**PROBLEM DESCRIPTION:**
Reproduce the entries below exactly, but only from the line containing "[for install NPM" to the line containing "See user links", inclusive.

**EXTRACTED DATA:**
──────────

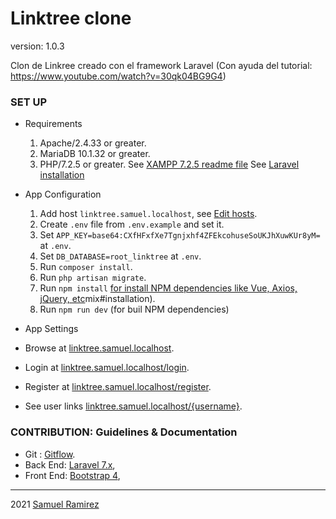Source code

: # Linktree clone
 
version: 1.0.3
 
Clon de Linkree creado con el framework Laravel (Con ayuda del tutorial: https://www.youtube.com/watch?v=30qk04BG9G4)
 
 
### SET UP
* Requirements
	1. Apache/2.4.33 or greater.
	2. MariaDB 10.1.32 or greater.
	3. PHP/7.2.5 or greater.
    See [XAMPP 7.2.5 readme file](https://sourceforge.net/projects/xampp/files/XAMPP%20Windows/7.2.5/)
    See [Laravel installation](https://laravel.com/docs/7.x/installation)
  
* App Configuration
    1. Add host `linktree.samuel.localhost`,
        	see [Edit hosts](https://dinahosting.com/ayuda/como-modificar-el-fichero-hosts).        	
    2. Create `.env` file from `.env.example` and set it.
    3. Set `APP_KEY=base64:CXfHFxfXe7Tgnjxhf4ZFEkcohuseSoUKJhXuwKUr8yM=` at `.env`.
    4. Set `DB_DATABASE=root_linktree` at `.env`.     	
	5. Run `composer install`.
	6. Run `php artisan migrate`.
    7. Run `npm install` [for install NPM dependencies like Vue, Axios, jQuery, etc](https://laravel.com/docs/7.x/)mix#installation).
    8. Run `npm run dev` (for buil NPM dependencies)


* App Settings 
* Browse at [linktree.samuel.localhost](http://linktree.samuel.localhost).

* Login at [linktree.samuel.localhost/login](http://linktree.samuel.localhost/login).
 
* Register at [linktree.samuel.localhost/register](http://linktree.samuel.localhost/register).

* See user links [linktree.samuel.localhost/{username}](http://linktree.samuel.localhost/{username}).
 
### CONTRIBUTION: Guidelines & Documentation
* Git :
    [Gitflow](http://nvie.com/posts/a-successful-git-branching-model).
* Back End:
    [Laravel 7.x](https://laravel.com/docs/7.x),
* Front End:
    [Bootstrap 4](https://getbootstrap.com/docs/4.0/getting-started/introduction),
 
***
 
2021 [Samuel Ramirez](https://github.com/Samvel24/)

──────────

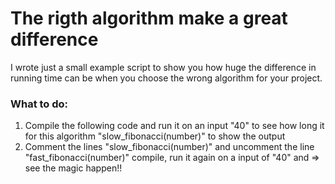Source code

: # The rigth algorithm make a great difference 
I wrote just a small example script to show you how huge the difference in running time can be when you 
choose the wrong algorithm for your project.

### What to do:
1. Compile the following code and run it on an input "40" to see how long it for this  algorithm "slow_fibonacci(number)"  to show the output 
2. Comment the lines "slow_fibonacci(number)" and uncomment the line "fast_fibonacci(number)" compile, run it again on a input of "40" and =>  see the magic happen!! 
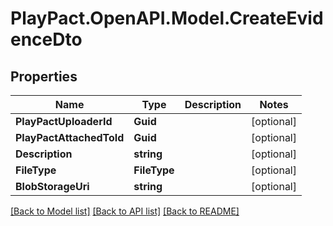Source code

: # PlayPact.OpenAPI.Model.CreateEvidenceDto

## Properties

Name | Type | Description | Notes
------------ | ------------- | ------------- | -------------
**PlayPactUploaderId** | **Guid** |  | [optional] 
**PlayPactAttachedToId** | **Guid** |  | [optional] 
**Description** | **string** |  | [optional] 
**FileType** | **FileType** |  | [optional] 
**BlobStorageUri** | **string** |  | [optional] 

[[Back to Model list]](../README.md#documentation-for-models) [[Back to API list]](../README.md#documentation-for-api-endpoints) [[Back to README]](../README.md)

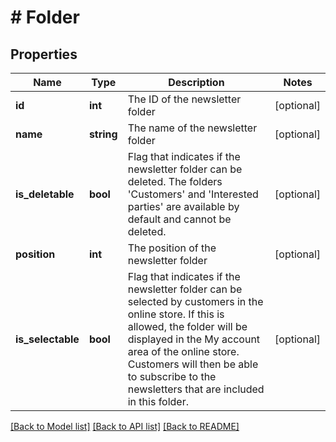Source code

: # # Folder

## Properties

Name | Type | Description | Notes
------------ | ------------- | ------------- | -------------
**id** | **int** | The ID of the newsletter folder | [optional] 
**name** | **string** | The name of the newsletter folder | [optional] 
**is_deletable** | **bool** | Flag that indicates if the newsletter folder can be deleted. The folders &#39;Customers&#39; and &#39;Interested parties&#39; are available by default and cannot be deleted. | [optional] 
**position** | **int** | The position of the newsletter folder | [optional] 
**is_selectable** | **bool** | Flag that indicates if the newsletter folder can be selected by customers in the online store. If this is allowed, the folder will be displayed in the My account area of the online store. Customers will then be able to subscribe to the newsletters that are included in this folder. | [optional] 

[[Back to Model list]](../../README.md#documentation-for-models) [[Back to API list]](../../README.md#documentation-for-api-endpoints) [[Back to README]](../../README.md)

──────────

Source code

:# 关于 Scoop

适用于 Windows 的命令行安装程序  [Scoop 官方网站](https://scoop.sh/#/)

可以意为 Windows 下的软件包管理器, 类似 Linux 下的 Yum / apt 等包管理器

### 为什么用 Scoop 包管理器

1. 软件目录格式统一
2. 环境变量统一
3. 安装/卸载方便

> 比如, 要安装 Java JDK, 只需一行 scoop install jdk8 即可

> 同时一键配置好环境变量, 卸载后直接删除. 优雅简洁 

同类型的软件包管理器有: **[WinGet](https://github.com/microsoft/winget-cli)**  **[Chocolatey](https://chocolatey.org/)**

──────────

**RESPONSE AREA:**
    7. Run `npm install` [for install NPM dependencies like Vue, Axios, jQuery, etc](https://laravel.com/docs/7.x/)mix#installation).
    8. Run `npm run dev` (for buil NPM dependencies)


* App Settings 
* Browse at [linktree.samuel.localhost](http://linktree.samuel.localhost).

* Login at [linktree.samuel.localhost/login](http://linktree.samuel.localhost/login).
 
* Register at [linktree.samuel.localhost/register](http://linktree.samuel.localhost/register).

* See user links [linktree.samuel.localhost/{username}](http://linktree.samuel.localhost/{username}).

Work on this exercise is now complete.